Lung Tissue Chips Could Help Predict Future Infectious Influenza Disease Variants
November 17, 2021
Using a tiny tissue chip that models the human lung airway, NCATS-funded translational scientists have replicated in a laboratory how influenza viruses evolve as they travel from one person to another. Their innovative tool could sharpen predictions about the rise of dangerous new virus strains, slow the rise of drug-resistant variants and lead to more effective vaccines and treatments.
Viruses such as influenza and SARS-CoV-2 mutate rapidly, fueling drug-resistant variants and frustrating vaccine development. The ever-evolving flu virus presents a particular challenge for scientists trying to predict the predominant strains in an upcoming flu season and produce effective vaccines.
In a study published in Microbiology Spectrum, researchers at the Wyss Institute for Biologically Inspired Engineering at Harvard University detailed how a lung airway-on-a-chip, or lung tissue chip, allowed them to accurately mimic the real-world evolutionary paths flu viruses take as they’re passed among people treated with antiviral drugs.
A cross-disciplinary team of engineers, biologists, virologists, immunologists and other scientific experts worked together to develop and customize the technology behind the lung airway tissue chip, a tiny, bioengineered, three-dimensional model of the human lung airway. The chip features two channels — an air channel and a blood channel — separated by human lung tissue on a porous membrane. Each channel is about the width of the lead in a pencil. As in a real human lung, lung airway epithelial cells face the air channel, while pulmonary microvascular endothelial cells face the blood channel.
The researchers infected the lung cells with airborne flu virus via the chip’s air channel, then treated the cells with antiviral drugs via the blood channel. To mimic human-to-human transmission, they then passed the virus from one tissue chip to another tissue chip, repeating the infection-and-treatment process.
Using an influenza A (H1N1) strain that is sensitive to two antiviral drugs — amantadine and oseltamivir — the researchers measured how many passages from chip to chip that it took for the virus to develop mutations that made it resistant to drug treatment. They also tracked the mutations that arose as the virus moved from one chip to another.
Within eight rounds of chip-to-chip passage, amantadine exposure led to a pool of variants that left the drug able to inhibit less than 10% of viral replication. Oseltamivir resistance took longer to develop — 25 passages from chip to chip. In contrast, nafamostat, a protease inhibitor drug that alters cells’ reactions to viruses, rather than attacking viruses directly, induced no viral resistance, even after 30 passes from chip to chip.

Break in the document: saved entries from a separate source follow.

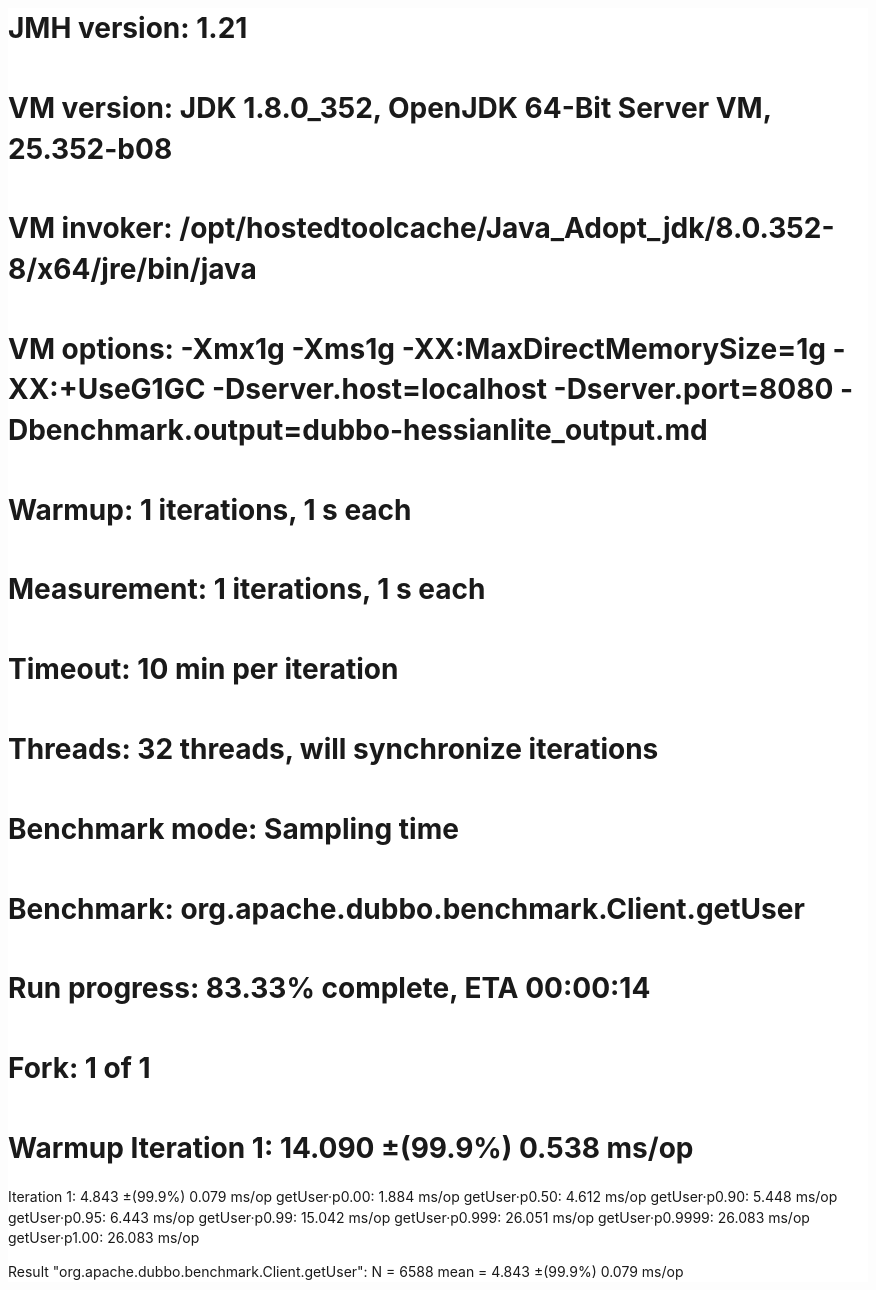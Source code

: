 # JMH version: 1.21
# VM version: JDK 1.8.0_352, OpenJDK 64-Bit Server VM, 25.352-b08
# VM invoker: /opt/hostedtoolcache/Java_Adopt_jdk/8.0.352-8/x64/jre/bin/java
# VM options: -Xmx1g -Xms1g -XX:MaxDirectMemorySize=1g -XX:+UseG1GC -Dserver.host=localhost -Dserver.port=8080 -Dbenchmark.output=dubbo-hessianlite_output.md
# Warmup: 1 iterations, 1 s each
# Measurement: 1 iterations, 1 s each
# Timeout: 10 min per iteration
# Threads: 32 threads, will synchronize iterations
# Benchmark mode: Sampling time
# Benchmark: org.apache.dubbo.benchmark.Client.getUser

# Run progress: 83.33% complete, ETA 00:00:14
# Fork: 1 of 1
# Warmup Iteration   1: 14.090 ±(99.9%) 0.538 ms/op
Iteration   1: 4.843 ±(99.9%) 0.079 ms/op
                 getUser·p0.00:   1.884 ms/op
                 getUser·p0.50:   4.612 ms/op
                 getUser·p0.90:   5.448 ms/op
                 getUser·p0.95:   6.443 ms/op
                 getUser·p0.99:   15.042 ms/op
                 getUser·p0.999:  26.051 ms/op
                 getUser·p0.9999: 26.083 ms/op
                 getUser·p1.00:   26.083 ms/op



Result "org.apache.dubbo.benchmark.Client.getUser":
  N = 6588
  mean =      4.843 ±(99.9%) 0.079 ms/op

A closer look at the variants’ mutations highlighted the lung airway chip’s real-world predictive potential. A key mutation conferring amantadine resistance in the lung airway tissue chips is frequently detected in humans who have contracted amantadine-resistant flu viruses. And a key mutation in the tissue chip–induced oseltamivir-resistant flu strain is present in real-world, clinical cases of oseltamivir resistance. The lung tissue chip model also revealed potential mutations not yet seen clinically.

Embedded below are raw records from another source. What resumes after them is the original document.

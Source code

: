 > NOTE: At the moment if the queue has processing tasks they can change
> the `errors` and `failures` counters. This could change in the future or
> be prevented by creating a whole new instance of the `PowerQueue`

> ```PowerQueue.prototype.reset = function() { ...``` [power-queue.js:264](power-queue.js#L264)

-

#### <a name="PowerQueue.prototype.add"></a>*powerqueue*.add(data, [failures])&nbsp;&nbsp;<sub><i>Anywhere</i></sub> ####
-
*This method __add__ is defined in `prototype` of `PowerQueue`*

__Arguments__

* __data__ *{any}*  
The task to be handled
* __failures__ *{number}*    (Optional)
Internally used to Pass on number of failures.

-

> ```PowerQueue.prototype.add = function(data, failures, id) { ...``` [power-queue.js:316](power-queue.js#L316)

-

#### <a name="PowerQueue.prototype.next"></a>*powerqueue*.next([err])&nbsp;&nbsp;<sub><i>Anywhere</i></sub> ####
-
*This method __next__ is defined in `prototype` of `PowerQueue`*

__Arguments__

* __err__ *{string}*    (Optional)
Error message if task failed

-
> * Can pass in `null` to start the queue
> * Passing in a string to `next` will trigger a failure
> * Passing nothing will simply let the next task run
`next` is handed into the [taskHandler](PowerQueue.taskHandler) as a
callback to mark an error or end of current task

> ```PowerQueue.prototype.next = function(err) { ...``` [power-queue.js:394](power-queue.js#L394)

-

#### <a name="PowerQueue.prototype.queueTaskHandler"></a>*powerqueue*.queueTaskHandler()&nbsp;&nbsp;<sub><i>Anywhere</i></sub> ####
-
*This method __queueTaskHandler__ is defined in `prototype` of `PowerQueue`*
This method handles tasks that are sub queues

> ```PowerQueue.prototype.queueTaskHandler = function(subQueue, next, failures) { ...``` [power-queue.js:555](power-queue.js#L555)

“We were able to show that some antiviral drugs are better [than others] at preventing the emergence of drug resistance,” explained Donald Ingber, M.D., Ph.D., founding director of the Wyss Institute at Harvard University, who led the work. “That knowledge could help clinicians prioritize which drugs they should give first, and even identify effective antiviral combination therapies.”
The lung airway-on-a-chip’s predictive potential could extend far beyond influenza viruses. “Drug resistance could be studied with any sort of pathogen that evolves quickly,” Ingber noted. “You could also use these chips to develop diagnostics that detect infections sooner and widen a patient’s therapeutic window.”

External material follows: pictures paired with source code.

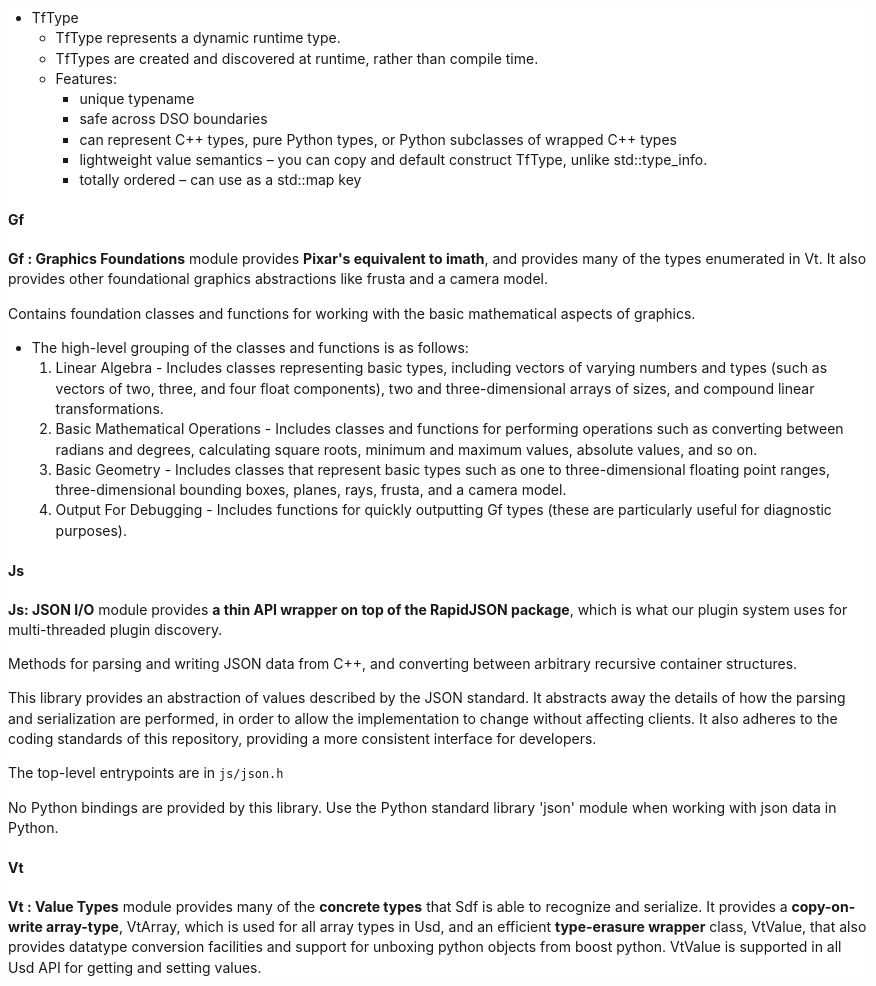 * TfType
  * TfType represents a dynamic runtime type.
  * TfTypes are created and discovered at runtime, rather than compile time.
  * Features:
    * unique typename
    * safe across DSO boundaries
    * can represent C++ types, pure Python types, or Python subclasses of wrapped C++ types
    * lightweight value semantics – you can copy and default construct TfType, unlike std::type_info.
    * totally ordered – can use as a std::map key

#### Gf
**Gf : Graphics Foundations** module provides **Pixar's equivalent to imath**, and provides many of the types enumerated in Vt. It also provides other foundational graphics abstractions like frusta and a camera model. 

Contains foundation classes and functions for working with the basic mathematical aspects of graphics.

* The high-level grouping of the classes and functions is as follows:
  1. Linear Algebra - Includes classes representing basic types, including vectors of varying numbers and types (such as vectors of two, three, and four float components), two and three-dimensional arrays of sizes, and compound linear transformations.
  2. Basic Mathematical Operations - Includes classes and functions for performing operations such as converting between radians and degrees, calculating square roots, minimum and maximum values, absolute values, and so on.
  3. Basic Geometry - Includes classes that represent basic types such as one to three-dimensional floating point ranges, three-dimensional bounding boxes, planes, rays, frusta, and a camera model.
  4. Output For Debugging - Includes functions for quickly outputting Gf types (these are particularly useful for diagnostic purposes).

#### Js
**Js: JSON I/O** module provides **a thin API wrapper on top of the RapidJSON package**, which is what our plugin system uses for multi-threaded plugin discovery.

Methods for parsing and writing JSON data from C++, and converting between arbitrary recursive container structures.

This library provides an abstraction of values described by the JSON standard. It abstracts away the details of how the parsing and serialization are performed, in order to allow the implementation to change without affecting clients. It also adheres to the coding standards of this repository, providing a more consistent interface for developers.

The top-level entrypoints are in `js/json.h`

No Python bindings are provided by this library. Use the Python standard library 'json' module when working with json data in Python.

#### Vt
**Vt : Value Types** module provides many of the **concrete types** that Sdf is able to recognize and serialize. It provides a **copy-on-write array-type**, VtArray, which is used for all array types in Usd, and an efficient **type-erasure wrapper** class, VtValue, that also provides datatype conversion facilities and support for unboxing python objects from boost python. VtValue is supported in all Usd API for getting and setting values.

The lung airway-on-a-chip also may be an integral piece in solving larger disease-specific puzzles. Harvard researchers are developing organ chips that can be linked together to model diseases and immune system responses in conditions ranging from chronic obstructive pulmonary disease to cystic fibrosis. For example, linking a lung airway-on-a-chip to an immune system lymphoid follicle tissue chip could help researchers predict the effectiveness of an immunization against infection by airborne pathogens. Research using such tissue chip combinations is backed by NCATS through the Biomedical Advanced Research and Development Authority (BARDA) ImmuneChip+ program, which supports the creation of tissue chips that replicate the interaction of human organ tissues and the immune system.
“Tissue chips are a powerful translational science tool that can speed the transformation of basic drug discoveries into effective treatments,” said Danilo Tagle, Ph.D., director of NCATS’ Office of Special Initiatives. “The Wyss Institute’s approach could offer a cutting-edge 3-D model to predict viral evolution, as well as human responses to therapies. With tissue chips, we could prevent many drug failures, create safer drug profiles and predict which drugs will be more effective in different populations.”